Best Supporting Actor

Christian Bale- The Fighter
Matt Damon- True Grit
Jonah Hill- Cyrus
Bill Murray- Get Low

Miles Teller- Rabbit Hole

Best Supporting Actress

Elle Fanning- Somewhere
Ann Guilbert- Please Give
Mila Kunis- Black Swan
Melissa Leo- The Fighter
Hailee Stenfeld- True Grit

Overrated Films of 2010

Though visually pleasing, I thought The Social Network was at heart a biography of a company and do not understand the hype. The Kids Are Alright has nothing new to offer and I am mystified at its heat. Black Swan was a confusing mess, though not bad. Simply overrated.

Underrated Films of 2010

Catfish, a wonderful juxtaposition of documentary and fiction, had me on the edge of my seat. It is a rare thing when you have NO idea where a movie is going. Even when it's done. Splice was more than just a horror film. A complex relationship film, it deserves more viewers. The Joneses, Leaves of Grass, Get Low, and The Human Centipede all may be looked at with fonder eyes years from now. Okay maybe not that last one.

My Favorite Films of 2010
in reverse order

10) Cyrus. What an odd gem of a movie. Curious performances wrapped around
a strange story of an adult son/mother relationship. Jonah Hill proves adept at acting so odd one is afraid he may go violent at any moment or that he may be very funny. John C. Reilly is his usual best in this semi Greek tragicomedy.

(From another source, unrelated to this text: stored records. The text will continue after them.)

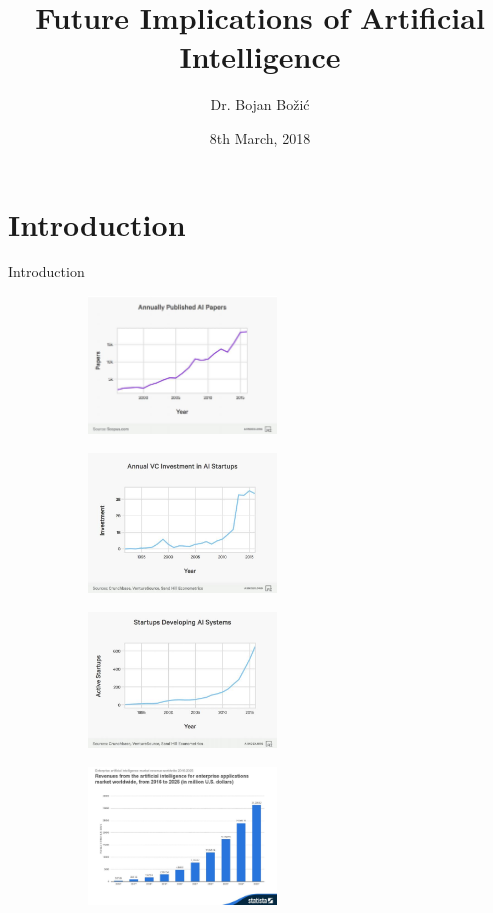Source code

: \documentclass{beamer}
\title[Future AI]{Future Implications of Artificial Intelligence}
\author{Dr. Bojan Bo\v{z}i\'{c}}
\institute{Dublin Institute of Technology}
\date{8th March, 2018}
\begin{document}
\begin{frame}
  \titlepage
\end{frame}

\section{Introduction}
\begin{frame}{Introduction}
\begin{figure}
\centering
\begin{subfigure}{.5\textwidth}
  \centering
  \includegraphics[width=5cm]{figures/annually-published-papers}
\end{subfigure}%
\begin{subfigure}{.5\textwidth}
  \centering
  \includegraphics[width=5cm]{figures/annual-VC-investment-in-AI-startups}
\end{subfigure}
\end{figure}
\begin{figure}
\centering
\begin{subfigure}{.5\textwidth}
  \centering
  \includegraphics[width=5cm]{figures/startups-developing-ai-systems}
\end{subfigure}%
\begin{subfigure}{.5\textwidth}
  \centering
  \includegraphics[width=5cm]{figures/AI-for-enterprise-Apps}
\end{subfigure}
\end{figure}
\end{frame}
\end{document}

9) Paranormal Activity 2. A big fan of the original, I was afraid the sequel would mar my memory. It did not. Using even more cameras with, thankfully, only a fraction of the hand held footage, this movie delivered the scares. Add in a dog and a baby and you have a great sequel Now if they could only stop at this one.

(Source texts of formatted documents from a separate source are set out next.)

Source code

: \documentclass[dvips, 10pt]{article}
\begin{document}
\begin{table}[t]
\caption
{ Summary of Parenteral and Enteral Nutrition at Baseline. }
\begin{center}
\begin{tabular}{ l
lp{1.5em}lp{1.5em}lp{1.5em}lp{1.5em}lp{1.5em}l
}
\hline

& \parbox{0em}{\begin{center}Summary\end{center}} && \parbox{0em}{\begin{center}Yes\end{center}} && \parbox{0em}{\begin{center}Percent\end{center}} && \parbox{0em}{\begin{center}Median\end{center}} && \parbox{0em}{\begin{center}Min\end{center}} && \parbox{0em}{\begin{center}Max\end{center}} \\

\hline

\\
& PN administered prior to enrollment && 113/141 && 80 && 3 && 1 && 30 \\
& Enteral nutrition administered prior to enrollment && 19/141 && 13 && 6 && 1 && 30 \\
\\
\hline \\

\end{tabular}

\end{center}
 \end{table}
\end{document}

8) Winter's Bone. The Ozarks are another character in this well-acted tale of poverty, gossip, family ties, ad methamphetamine. I felt as if I were with the lovely Jennifer Lawrence as she battled seemingly everyone in order to provide for her younger siblings. It is horrible, the life portrayed by these people and I found it unforgettable.

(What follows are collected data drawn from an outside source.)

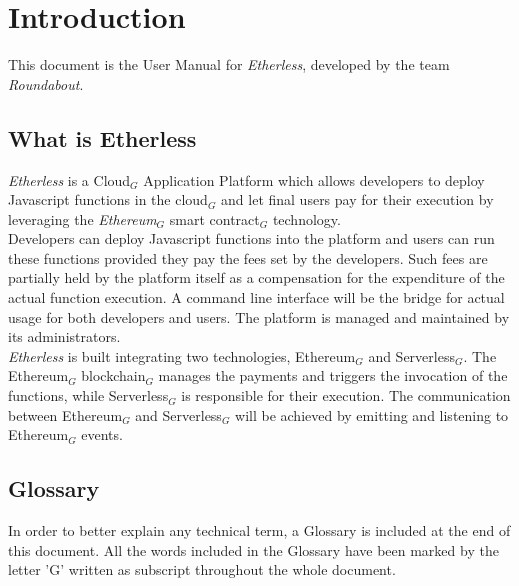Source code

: \section{Introduction}
This document is the User Manual for \textit{Etherless}, developed by the team \textit{Roundabout}.
\subsection{What is Etherless}
\textit{Etherless} is a Cloud$_{G}$ Application Platform which allows developers to deploy Javascript functions in the cloud$_{G}$ and let final users pay for their execution by leveraging the \textit{Ethereum$_{G}$} smart contract$_{G}$ technology.\\
Developers can deploy Javascript functions into the platform and users can run these functions provided they pay the fees set by the developers. Such fees are partially held by the platform itself as a compensation for the expenditure of the actual function execution. A command line interface will be the bridge for actual usage for both developers and users. The platform is managed and maintained by its administrators.\\
\textit{Etherless} is built integrating two technologies, Ethereum$_{G}$ and Serverless$_{G}$. The Ethereum$_{G}$ blockchain$_{G}$ manages the payments and triggers the invocation of the functions, while Serverless$_{G}$ is responsible for their execution. The communication between Ethereum$_{G}$ and Serverless$_{G}$ will be achieved by emitting and listening to Ethereum$_{G}$ events.

\subsection{Glossary}
In order to better explain any technical term, a Glossary is included at the end of this document. All the words included in the Glossary have been marked by the letter 'G' written as subscript throughout the whole document.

7) Catfish. If you are online much, if you have arrived at this blog post via Twitter, if you frequent online dating sites, you have probably at one time or another wondered just who the hell is typing to you. Is that person REALLY who they purport to be? Well Catfish takes such a concept to an end. What that end TRULY is, is up for interpretation, for so many people who have seen is STILL don't know if what one sees in Catfish is real. I think I know, but I want you to watch it and tell me your thoughts. Mesmerizing.

6) Get Low. Funny. Touching. Very well acted. This film about an old man who wants to be present at his own funeral showcases redemption, guilt, forgiveness, and letting go. Fabulous performances by Robert Duvall and Bill Murray as well as Sissy Spacek make this a great, great film.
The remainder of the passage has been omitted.